How to complete this task: No line before the one containing "[font id='lateef-cv49-1' face='Lateef-Regular'" is to be output; retype exactly that line and all lines that follow it to the end of the records.
(Extracted records Opens)
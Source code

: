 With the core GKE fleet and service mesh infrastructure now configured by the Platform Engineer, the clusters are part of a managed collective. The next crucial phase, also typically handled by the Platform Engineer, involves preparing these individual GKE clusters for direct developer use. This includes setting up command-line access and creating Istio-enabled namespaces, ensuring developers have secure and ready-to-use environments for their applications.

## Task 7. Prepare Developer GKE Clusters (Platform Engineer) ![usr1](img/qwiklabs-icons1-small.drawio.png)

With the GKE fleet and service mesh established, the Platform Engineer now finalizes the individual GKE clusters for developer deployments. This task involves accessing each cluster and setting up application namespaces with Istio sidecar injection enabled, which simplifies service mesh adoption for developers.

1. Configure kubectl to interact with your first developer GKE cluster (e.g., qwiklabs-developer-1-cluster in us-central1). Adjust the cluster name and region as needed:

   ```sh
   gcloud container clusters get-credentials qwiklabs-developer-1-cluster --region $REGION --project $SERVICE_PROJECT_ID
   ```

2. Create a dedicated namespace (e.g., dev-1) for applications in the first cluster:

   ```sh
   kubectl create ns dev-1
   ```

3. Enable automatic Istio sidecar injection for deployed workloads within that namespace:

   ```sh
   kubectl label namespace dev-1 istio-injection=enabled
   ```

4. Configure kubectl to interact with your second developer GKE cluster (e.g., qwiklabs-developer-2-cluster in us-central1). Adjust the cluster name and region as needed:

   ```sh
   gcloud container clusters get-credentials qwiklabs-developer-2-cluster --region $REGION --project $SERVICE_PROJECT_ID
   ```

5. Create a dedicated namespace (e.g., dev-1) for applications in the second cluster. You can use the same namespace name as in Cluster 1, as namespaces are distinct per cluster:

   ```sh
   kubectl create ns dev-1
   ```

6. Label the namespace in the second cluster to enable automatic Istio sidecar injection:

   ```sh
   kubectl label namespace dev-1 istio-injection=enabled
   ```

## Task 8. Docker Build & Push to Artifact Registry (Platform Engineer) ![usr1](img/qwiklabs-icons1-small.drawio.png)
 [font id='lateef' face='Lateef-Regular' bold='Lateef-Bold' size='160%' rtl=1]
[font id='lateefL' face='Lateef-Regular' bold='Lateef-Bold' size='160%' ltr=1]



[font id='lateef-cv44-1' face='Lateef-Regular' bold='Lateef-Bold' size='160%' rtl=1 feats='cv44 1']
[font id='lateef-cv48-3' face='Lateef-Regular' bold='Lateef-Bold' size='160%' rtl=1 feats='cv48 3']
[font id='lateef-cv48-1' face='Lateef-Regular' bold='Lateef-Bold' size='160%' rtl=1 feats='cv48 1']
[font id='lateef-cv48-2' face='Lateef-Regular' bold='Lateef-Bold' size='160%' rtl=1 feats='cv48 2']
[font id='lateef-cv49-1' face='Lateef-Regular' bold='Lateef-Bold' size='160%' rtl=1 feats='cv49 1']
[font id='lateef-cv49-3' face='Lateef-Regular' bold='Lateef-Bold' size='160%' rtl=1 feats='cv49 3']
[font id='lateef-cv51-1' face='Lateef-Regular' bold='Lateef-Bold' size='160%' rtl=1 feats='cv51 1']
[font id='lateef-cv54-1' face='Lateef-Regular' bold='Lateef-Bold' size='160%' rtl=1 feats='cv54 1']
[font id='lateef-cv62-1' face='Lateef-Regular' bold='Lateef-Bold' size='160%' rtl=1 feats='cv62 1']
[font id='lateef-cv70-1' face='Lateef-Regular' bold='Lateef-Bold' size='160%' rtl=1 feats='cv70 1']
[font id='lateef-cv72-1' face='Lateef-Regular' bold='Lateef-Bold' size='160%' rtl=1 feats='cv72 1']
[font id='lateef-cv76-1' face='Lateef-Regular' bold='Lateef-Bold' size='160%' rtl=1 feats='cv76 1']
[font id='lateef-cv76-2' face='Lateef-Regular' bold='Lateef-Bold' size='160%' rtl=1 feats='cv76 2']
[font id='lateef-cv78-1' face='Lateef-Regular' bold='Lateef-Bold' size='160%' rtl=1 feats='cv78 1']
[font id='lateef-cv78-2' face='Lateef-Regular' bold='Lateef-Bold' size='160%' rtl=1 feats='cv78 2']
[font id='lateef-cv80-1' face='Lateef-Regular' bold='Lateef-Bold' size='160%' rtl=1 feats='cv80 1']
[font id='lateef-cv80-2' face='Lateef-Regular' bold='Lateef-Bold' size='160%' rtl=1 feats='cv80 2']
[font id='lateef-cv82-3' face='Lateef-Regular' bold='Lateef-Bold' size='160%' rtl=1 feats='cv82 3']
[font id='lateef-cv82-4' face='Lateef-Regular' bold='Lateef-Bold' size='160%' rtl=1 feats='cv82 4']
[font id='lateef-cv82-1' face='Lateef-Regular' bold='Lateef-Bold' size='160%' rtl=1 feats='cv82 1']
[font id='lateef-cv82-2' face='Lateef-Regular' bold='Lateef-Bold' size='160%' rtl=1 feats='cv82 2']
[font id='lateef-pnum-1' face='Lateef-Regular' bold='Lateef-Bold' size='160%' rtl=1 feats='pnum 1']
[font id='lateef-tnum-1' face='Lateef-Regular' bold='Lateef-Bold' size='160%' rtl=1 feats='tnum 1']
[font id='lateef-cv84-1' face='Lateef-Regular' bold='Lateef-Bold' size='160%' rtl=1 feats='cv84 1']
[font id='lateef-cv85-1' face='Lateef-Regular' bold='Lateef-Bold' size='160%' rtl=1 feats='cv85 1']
(Extracted records Closes)
Response to the exercise:
[font id='lateef-cv49-1' face='Lateef-Regular' bold='Lateef-Bold' size='160%' rtl=1 feats='cv49 1']
[font id='lateef-cv49-3' face='Lateef-Regular' bold='Lateef-Bold' size='160%' rtl=1 feats='cv49 3']
[font id='lateef-cv51-1' face='Lateef-Regular' bold='Lateef-Bold' size='160%' rtl=1 feats='cv51 1']
[font id='lateef-cv54-1' face='Lateef-Regular' bold='Lateef-Bold' size='160%' rtl=1 feats='cv54 1']
[font id='lateef-cv62-1' face='Lateef-Regular' bold='Lateef-Bold' size='160%' rtl=1 feats='cv62 1']
[font id='lateef-cv70-1' face='Lateef-Regular' bold='Lateef-Bold' size='160%' rtl=1 feats='cv70 1']
[font id='lateef-cv72-1' face='Lateef-Regular' bold='Lateef-Bold' size='160%' rtl=1 feats='cv72 1']
[font id='lateef-cv76-1' face='Lateef-Regular' bold='Lateef-Bold' size='160%' rtl=1 feats='cv76 1']
[font id='lateef-cv76-2' face='Lateef-Regular' bold='Lateef-Bold' size='160%' rtl=1 feats='cv76 2']
[font id='lateef-cv78-1' face='Lateef-Regular' bold='Lateef-Bold' size='160%' rtl=1 feats='cv78 1']
[font id='lateef-cv78-2' face='Lateef-Regular' bold='Lateef-Bold' size='160%' rtl=1 feats='cv78 2']
[font id='lateef-cv80-1' face='Lateef-Regular' bold='Lateef-Bold' size='160%' rtl=1 feats='cv80 1']
[font id='lateef-cv80-2' face='Lateef-Regular' bold='Lateef-Bold' size='160%' rtl=1 feats='cv80 2']
[font id='lateef-cv82-3' face='Lateef-Regular' bold='Lateef-Bold' size='160%' rtl=1 feats='cv82 3']
[font id='lateef-cv82-4' face='Lateef-Regular' bold='Lateef-Bold' size='160%' rtl=1 feats='cv82 4']
[font id='lateef-cv82-1' face='Lateef-Regular' bold='Lateef-Bold' size='160%' rtl=1 feats='cv82 1']
[font id='lateef-cv82-2' face='Lateef-Regular' bold='Lateef-Bold' size='160%' rtl=1 feats='cv82 2']
[font id='lateef-pnum-1' face='Lateef-Regular' bold='Lateef-Bold' size='160%' rtl=1 feats='pnum 1']
[font id='lateef-tnum-1' face='Lateef-Regular' bold='Lateef-Bold' size='160%' rtl=1 feats='tnum 1']
[font id='lateef-cv84-1' face='Lateef-Regular' bold='Lateef-Bold' size='160%' rtl=1 feats='cv84 1']
[font id='lateef-cv85-1' face='Lateef-Regular' bold='Lateef-Bold' size='160%' rtl=1 feats='cv85 1']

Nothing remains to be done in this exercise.